Saturday, December 20, 2014

Gaussian Processes for Machine Learning

What a great resource for learning about Gaussian Processes: The Gaussian Processes Web Site.

Gaussian processes (GPs) provide a principled, practical, probabilistic approach to learning in kernel machines. GPs have received increased attention in the machine-learning community over the past decade, and this book provides a long-needed systematic and unified treatment of theoretical and practical aspects of GPs in machine learning. The treatment is comprehensive and self-contained, targeted at researchers and students in machine learning and applied statistics.

The book deals with the supervised-learning problem for both regression and classification, and includes detailed algorithms. A wide variety of covariance (kernel) functions are presented and their properties discussed. Model selection is discussed both from a Bayesian and a classical perspective. Many connections to other well-known techniques from machine learning and statistics are discussed, including support-vector machines, neural networks, splines, regularization networks, relevance vector machines and others. Theoretical issues including learning curves and the PAC-Bayesian framework are treated, and several approximation methods for learning with large datasets are discussed. The book contains illustrative examples and exercises, and code and datasets are available on the Web. Appendixes provide mathematical background and a discussion of Gaussian Markov processes.

1. Here's what's missing from the book, iterative methods to avoid N^3 scaling of direct inversion for the linear system solution:
- Improved Fast Gauss Transform code, user's manual, slides, slides
- Preconditioned Krylov Solvers for Kernel Regression

The strategies are to get an approximate solution using an iterative method, and also to approximate the matrix-vector multiply (N or NlogN instead of N^2), of course preconditioning is useful for any method relying on Krylov subspace approaches. The interesting thing about the matrix-vector multiply approximation is that it can be done with worse accuracy as the solution progresses, further saving wall-time.
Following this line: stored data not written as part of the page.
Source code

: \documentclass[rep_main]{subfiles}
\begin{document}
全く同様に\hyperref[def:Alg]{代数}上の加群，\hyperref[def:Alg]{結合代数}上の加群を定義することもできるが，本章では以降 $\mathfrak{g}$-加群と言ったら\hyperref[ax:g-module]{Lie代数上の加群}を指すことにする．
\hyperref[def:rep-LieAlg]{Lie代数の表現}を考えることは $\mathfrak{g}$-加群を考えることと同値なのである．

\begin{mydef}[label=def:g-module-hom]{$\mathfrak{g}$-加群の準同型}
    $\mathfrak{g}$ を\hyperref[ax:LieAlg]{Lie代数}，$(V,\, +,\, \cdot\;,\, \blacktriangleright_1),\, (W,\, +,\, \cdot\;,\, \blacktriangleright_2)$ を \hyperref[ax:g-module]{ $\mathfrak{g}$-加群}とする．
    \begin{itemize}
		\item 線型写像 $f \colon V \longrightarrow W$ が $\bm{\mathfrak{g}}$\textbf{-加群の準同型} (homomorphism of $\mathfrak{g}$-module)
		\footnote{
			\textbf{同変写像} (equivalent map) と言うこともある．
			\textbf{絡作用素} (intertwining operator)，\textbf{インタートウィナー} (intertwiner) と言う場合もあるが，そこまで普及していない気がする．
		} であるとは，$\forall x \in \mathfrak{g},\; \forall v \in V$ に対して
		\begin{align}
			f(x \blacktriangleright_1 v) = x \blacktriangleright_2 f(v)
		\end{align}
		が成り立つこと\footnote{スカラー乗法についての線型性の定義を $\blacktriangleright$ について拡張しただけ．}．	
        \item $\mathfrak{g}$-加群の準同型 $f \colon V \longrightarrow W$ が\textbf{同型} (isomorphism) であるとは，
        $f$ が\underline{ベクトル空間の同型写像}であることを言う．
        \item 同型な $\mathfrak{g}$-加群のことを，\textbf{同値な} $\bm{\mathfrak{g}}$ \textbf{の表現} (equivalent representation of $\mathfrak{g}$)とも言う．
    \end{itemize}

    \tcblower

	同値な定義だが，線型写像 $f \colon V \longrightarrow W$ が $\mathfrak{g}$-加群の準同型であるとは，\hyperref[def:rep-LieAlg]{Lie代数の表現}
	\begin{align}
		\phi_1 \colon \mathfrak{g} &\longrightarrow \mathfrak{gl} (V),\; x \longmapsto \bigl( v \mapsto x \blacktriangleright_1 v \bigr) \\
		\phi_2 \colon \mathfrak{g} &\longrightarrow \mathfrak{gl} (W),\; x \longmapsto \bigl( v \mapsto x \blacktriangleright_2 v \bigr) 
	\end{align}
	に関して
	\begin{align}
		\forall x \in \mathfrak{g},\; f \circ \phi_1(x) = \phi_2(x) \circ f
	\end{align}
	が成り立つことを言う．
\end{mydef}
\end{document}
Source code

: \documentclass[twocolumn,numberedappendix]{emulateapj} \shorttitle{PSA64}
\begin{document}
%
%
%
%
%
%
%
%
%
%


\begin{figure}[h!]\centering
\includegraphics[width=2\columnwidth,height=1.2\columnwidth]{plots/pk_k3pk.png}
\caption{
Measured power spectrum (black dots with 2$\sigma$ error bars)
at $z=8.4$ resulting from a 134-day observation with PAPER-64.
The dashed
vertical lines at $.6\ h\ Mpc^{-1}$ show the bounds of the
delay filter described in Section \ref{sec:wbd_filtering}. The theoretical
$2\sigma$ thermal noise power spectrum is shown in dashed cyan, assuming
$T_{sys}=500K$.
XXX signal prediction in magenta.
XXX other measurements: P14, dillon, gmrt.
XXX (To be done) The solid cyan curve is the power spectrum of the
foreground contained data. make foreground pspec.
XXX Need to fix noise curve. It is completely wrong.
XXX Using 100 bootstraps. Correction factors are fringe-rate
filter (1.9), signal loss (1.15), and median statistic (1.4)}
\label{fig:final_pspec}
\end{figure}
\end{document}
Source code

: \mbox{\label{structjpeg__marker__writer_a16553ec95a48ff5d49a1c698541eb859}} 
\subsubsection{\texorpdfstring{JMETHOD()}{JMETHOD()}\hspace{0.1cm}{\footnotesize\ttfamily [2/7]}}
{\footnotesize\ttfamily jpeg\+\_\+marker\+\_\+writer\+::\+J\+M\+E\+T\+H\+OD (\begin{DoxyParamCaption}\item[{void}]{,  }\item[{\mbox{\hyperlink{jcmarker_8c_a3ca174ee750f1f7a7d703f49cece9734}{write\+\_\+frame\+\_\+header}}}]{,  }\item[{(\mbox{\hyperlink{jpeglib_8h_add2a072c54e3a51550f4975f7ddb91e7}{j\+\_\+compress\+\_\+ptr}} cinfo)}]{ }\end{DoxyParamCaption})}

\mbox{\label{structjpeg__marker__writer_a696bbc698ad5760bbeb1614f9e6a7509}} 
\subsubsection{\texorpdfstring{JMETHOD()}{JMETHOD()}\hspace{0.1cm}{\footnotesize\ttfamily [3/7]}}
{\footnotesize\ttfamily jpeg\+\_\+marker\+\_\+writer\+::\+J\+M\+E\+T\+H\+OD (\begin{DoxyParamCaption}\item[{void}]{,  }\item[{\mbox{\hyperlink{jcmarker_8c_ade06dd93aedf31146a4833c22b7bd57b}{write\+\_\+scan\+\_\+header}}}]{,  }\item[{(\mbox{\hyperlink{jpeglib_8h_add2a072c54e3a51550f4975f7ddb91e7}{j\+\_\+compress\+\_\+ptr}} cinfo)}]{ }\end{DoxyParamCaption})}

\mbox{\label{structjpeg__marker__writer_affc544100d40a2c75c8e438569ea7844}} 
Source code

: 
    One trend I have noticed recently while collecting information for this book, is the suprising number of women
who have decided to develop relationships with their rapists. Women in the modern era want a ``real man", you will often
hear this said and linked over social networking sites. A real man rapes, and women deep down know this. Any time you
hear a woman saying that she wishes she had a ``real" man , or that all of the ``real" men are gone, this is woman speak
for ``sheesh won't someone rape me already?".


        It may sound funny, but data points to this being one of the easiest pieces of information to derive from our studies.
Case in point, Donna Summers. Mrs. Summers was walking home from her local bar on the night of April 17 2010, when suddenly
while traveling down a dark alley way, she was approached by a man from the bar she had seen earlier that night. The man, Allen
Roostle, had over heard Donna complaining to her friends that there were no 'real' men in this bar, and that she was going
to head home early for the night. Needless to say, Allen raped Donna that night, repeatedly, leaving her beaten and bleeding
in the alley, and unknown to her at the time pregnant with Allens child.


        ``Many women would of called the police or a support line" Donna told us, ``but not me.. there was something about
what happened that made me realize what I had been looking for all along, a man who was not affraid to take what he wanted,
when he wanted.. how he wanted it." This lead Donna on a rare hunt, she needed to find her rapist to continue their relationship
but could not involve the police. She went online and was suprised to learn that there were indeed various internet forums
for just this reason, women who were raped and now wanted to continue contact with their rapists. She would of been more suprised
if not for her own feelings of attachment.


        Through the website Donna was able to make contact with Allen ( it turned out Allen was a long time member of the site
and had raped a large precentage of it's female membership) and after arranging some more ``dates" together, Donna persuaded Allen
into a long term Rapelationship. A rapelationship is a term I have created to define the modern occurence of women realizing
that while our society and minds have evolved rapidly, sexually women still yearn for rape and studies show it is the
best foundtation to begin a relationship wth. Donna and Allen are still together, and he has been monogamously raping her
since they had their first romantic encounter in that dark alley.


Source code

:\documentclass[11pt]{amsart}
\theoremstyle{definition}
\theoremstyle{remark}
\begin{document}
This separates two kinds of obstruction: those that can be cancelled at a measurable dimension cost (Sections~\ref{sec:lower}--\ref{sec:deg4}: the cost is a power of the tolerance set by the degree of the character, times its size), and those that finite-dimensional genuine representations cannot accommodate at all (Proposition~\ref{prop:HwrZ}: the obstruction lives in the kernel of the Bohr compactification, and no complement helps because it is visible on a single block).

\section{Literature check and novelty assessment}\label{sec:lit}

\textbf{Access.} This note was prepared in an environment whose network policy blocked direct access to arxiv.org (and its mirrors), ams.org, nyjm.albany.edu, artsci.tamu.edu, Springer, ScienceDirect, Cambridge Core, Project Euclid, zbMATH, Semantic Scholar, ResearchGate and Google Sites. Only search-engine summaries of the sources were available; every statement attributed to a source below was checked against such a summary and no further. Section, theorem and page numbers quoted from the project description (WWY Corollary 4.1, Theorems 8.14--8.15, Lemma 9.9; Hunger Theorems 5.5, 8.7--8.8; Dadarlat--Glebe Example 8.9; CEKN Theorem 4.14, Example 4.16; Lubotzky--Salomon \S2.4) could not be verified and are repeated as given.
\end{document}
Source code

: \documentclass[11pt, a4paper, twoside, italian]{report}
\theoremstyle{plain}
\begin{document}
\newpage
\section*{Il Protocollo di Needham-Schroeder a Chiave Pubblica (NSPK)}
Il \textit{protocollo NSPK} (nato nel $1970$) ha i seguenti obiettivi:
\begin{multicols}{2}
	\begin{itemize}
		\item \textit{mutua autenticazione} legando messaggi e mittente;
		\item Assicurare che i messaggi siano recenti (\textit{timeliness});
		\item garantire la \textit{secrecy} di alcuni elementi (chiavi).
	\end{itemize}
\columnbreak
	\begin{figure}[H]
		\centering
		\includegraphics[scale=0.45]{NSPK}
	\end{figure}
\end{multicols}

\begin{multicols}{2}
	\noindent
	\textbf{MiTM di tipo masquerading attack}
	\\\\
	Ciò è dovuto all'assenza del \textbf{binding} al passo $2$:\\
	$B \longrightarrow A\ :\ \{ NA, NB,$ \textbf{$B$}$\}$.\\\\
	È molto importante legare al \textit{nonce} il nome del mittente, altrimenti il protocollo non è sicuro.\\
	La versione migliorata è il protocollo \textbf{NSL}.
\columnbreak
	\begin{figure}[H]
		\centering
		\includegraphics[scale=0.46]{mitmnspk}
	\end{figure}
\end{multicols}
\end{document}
Another acceleration approach is to fit on only a subset of the data or do a direct inversion on a reduced rank approximation of the matrix (this is covered in Chapter 8):
- A Unifying View of Sparse Approximate Gaussian Process Regression

The really cool thing is that all of these acceleration approaches can, in concept, be combined. I haven't found a demonstration that actually does combine them all, so if you know of someone who has published on that please share a link!

1. Well, I didn't read far enough in chapter 8, they actually do mention the improved Gauss transform method, and then far too quickly dismiss "iterative methods" from their subsequent comparisons.

I think there are plenty of times when an approximate solution to the whole problem is more useful than an exact solution to a partial problem.

2. The gpml software is very well documented. I like the way their user documentation (doc/index.html in the download) links directly to all the source scripts that they mention. Great way to introduce the reader to the code.